Problem 3.1 Source:
Problem elaborated by the author of the site.

Knowing that C_{1} = 12 µ F,
C_{2} = 2 µ F and C_{3} = 4 µ F, compute:

a) the total capacitance of the circuit shown in Figure 03-01.1 between the points a and b.

b) if we connect a 10 volts battery between points a and b
calculate the accumulated load on each capacitor.

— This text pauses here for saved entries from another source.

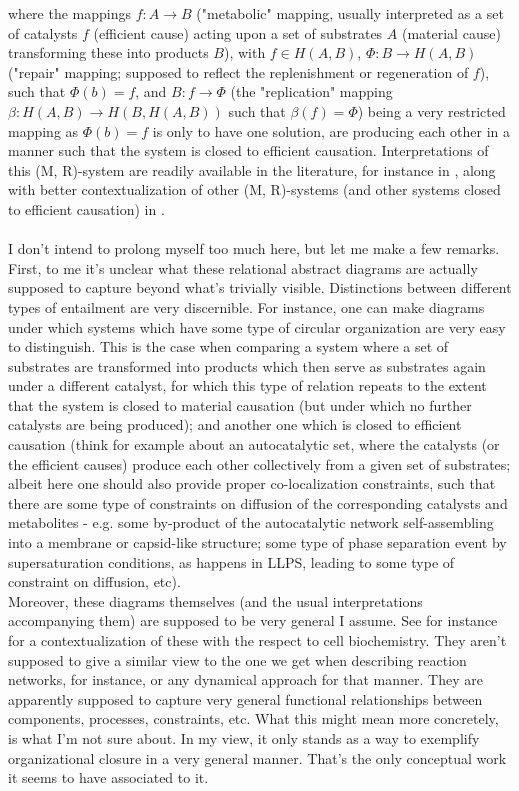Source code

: \documentclass[a4paper,12pt,twoside,leqno]{article}
\begin{document}
where the mappings $f: A \rightarrow B$ ("metabolic" mapping, usually interpreted as a set of catalysts $f$ (efficient cause) acting upon a set of substrates $A$ (material cause) transforming these into products $B$), with $f \in H(A, B)$, $\Phi: B \rightarrow H(A, B)$ ("repair" mapping; supposed to reflect the replenishment or regeneration of $f$), such that $\Phi(b) = f$,  and $B: f \rightarrow \Phi$ (the "replication" mapping $\beta: H(A, B) \rightarrow H(B, H(A, B))$ such that $\beta(f) = \Phi$) being a very restricted mapping as $\Phi(b) = f$ is only to have one solution, are producing each other in a manner such that the system is closed to efficient causation. Interpretations of this (M, R)-system are readily available in the literature, for instance in \cite{letelier2006organizational, soto2011ouroboros, cardenas2010closure}, along with better contextualization of other (M, R)-systems (and other systems closed to efficient causation) in \cite{hofmeyr2021biochemically}.\paragraph*{}
I don't intend to prolong myself too much here, but let me make a few remarks. First, to me it's unclear what these relational abstract diagrams are actually supposed to capture beyond what's trivially visible. Distinctions between different types of entailment are very discernible. For instance, one can make diagrams under which systems which have some type of circular organization are very easy to distinguish. This is the case when comparing a system where a set of substrates are transformed into products which then serve as substrates again under a different catalyst, for which this type of relation repeats to the extent that the system is closed to material causation (but under which no further catalysts are being produced); and another one which is closed to efficient causation (think for example about an autocatalytic set, where the catalysts (or the efficient causes) produce each other collectively from a given set of substrates; albeit here one should also provide proper co-localization constraints, such that there are some type of constraints on diffusion of the corresponding catalysts and metabolites - e.g. some by-product of the autocatalytic network self-assembling into a membrane or capsid-like structure; some type of phase separation event by supersaturation conditions, as happens in LLPS, leading to some type of constraint on diffusion, etc).\\
Moreover, these diagrams themselves (and the usual interpretations accompanying them) are supposed to be very general I assume. See for instance \cite{hofmeyr2021biochemically} for a contextualization of these with the respect to cell biochemistry. They aren't supposed to give a similar view to the one we get when describing reaction networks, for instance, or any dynamical approach for that manner. They are apparently supposed to capture very general functional relationships between components, processes, constraints, etc. What this might mean more concretely, is what I'm not sure about. In my view, it only stands as a way to exemplify organizational closure in a very general manner. That's the only conceptual work it seems to have associated to it.\\
\end{document}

Solution of the Problem 3.1

Item a

As can be seen in the fFigure 03-01.1, capacitors
C_{2} and C_{3} are in parallel. To calculate the
total capacitance of a circuit
parallel, just add all the values of the capacitors that form the circuit.
It is identical to the association of resistors in series. Therefore, by adding C_{2} with
C_{3} we get C_{eq} = 6 µF.
Now, we just compute the series association between C_{eq} = 6 µF and
C_{1} = 12 µF, to obtain the total capacitance between points a
and b.

Remember the equation of the series of two capacitors (similar to two resistors
in parallel), we have:

C_{eq} = C_{1}. C_{2} / C_{1} + C_{2}

So, doing the calculations we find the value of:

C_{total} = 4 µF

Item b

In order to calculate the accumulated charge in each
capacitor, we first calculate the total circuit charge using
the value of the voltage of the source, which is 10 volts and the total capacitance we calculate in the item
previous. We know that:

q_{total} = C_{total} V

Thus, by multiplying the values we find that the total charge is:

q_{total} = 4 x 10^{-5} C = 40 µC

We must remember that in a series of capacitors the charge on
each capacitor in the circuit is the same. Therefore C_{1} has a charge of
40 µC. With this, we can calculate what is the voltage on C_{1},
it is enough to divide the total charge by the value of C_{1} and we find
the value of 3.33 volts.

To compute the charges in C_{2} and C_{3}
let's calculate the voltage on the parallel of
C_{2} and C_{3}. For this, it is enough to subtract the tension
of the source of the value of V_{C1}, that is, the voltage on the capacitor V_{C1}.
In this case, we find 10 - 3.33 = 6.67 volts. Now multiplying
this voltage by the capacitance value of the capacitors,
we will find the charges of each capacitor. Below is a summary of the calculated values
of the charges in each capacitor.

q_{1} = 4 10^{-5} C = 40 µC

q_{2} = 1.33 10^{-5} C = 13.33 µC

q_{3} = 2.67 10^{-5} C = 26.67 µC

Note that the charge on the capacitor C_{3} is double the load
in C_{2}, as it should be, since C_{3} = 2 C_{2}.
Also, note that q_{1} = q_{2} + q_{3}, because we know that
capacitors in series must have equal charges.